§ To do:
Of the material below, the lines to be retyped are those from the line containing "- Add some options" through the line containing "- Start the", inclusive; reproduce them exactly.

§ Task material:

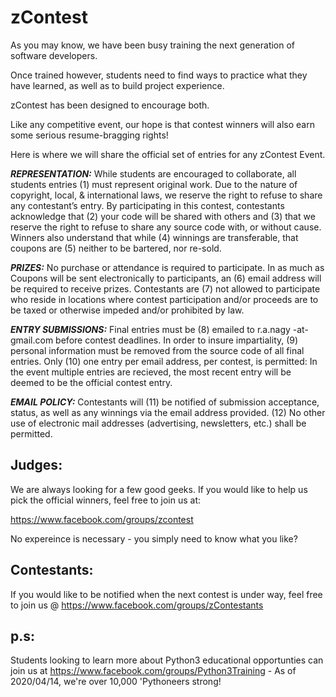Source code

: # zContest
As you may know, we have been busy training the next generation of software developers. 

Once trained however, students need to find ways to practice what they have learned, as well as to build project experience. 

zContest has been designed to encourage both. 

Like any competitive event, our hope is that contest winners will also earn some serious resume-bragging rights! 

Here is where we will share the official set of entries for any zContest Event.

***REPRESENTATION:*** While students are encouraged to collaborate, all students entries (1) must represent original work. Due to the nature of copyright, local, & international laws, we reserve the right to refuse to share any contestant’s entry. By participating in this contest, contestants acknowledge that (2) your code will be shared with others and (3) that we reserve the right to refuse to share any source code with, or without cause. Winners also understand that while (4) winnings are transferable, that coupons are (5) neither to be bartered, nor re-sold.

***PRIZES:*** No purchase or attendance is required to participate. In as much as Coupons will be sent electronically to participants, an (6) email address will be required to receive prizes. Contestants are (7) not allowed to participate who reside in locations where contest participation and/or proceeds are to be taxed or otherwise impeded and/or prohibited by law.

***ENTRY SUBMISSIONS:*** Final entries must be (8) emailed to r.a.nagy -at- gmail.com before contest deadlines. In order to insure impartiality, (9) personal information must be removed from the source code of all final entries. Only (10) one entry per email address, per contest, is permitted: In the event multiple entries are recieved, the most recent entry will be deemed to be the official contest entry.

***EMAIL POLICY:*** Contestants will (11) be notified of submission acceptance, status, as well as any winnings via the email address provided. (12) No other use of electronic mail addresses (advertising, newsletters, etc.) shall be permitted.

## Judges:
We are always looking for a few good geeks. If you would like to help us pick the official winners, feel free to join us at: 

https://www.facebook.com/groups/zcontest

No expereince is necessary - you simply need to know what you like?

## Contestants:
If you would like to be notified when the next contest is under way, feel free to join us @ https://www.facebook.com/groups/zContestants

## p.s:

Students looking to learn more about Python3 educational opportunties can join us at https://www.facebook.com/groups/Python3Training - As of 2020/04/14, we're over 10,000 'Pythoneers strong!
---
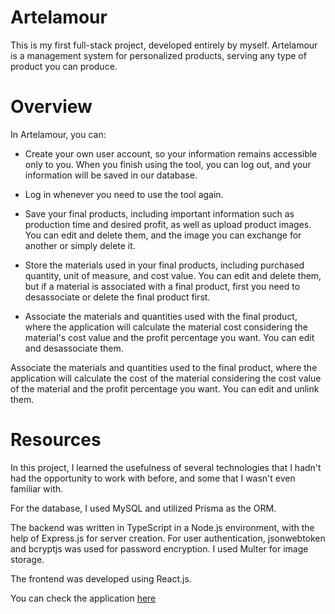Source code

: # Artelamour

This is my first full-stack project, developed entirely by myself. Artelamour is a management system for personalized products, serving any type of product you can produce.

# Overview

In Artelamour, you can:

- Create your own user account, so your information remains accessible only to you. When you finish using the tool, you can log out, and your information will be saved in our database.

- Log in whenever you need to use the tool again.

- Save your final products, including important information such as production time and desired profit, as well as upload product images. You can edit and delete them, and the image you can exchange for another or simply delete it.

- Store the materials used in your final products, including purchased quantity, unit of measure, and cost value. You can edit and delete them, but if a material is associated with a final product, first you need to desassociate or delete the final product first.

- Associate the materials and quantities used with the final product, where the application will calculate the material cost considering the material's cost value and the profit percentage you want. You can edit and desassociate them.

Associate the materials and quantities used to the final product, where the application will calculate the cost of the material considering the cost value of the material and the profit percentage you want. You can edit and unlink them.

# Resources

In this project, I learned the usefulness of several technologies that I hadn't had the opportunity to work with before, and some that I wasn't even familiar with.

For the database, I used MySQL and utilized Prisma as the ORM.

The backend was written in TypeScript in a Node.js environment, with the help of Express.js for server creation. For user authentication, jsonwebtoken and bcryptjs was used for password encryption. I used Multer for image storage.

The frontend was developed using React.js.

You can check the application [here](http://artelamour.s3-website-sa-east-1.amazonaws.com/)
* * *
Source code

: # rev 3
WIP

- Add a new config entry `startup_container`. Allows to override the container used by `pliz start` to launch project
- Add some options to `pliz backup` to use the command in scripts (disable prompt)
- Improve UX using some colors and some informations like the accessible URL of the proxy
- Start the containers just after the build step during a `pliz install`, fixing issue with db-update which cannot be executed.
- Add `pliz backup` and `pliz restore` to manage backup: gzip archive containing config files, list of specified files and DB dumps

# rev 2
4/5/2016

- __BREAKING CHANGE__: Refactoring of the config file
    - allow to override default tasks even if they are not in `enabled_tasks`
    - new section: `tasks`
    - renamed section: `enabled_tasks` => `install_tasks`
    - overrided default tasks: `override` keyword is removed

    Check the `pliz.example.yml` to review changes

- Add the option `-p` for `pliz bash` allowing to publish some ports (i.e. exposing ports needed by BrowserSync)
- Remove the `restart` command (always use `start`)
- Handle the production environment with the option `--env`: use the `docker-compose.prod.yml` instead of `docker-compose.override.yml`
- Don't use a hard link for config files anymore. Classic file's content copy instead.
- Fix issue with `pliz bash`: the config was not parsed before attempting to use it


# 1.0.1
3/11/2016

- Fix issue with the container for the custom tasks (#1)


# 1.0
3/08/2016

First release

§ Answer to the exercise:
- Add some options to `pliz backup` to use the command in scripts (disable prompt)
- Improve UX using some colors and some informations like the accessible URL of the proxy
- Start the containers just after the build step during a `pliz install`, fixing issue with db-update which cannot be executed.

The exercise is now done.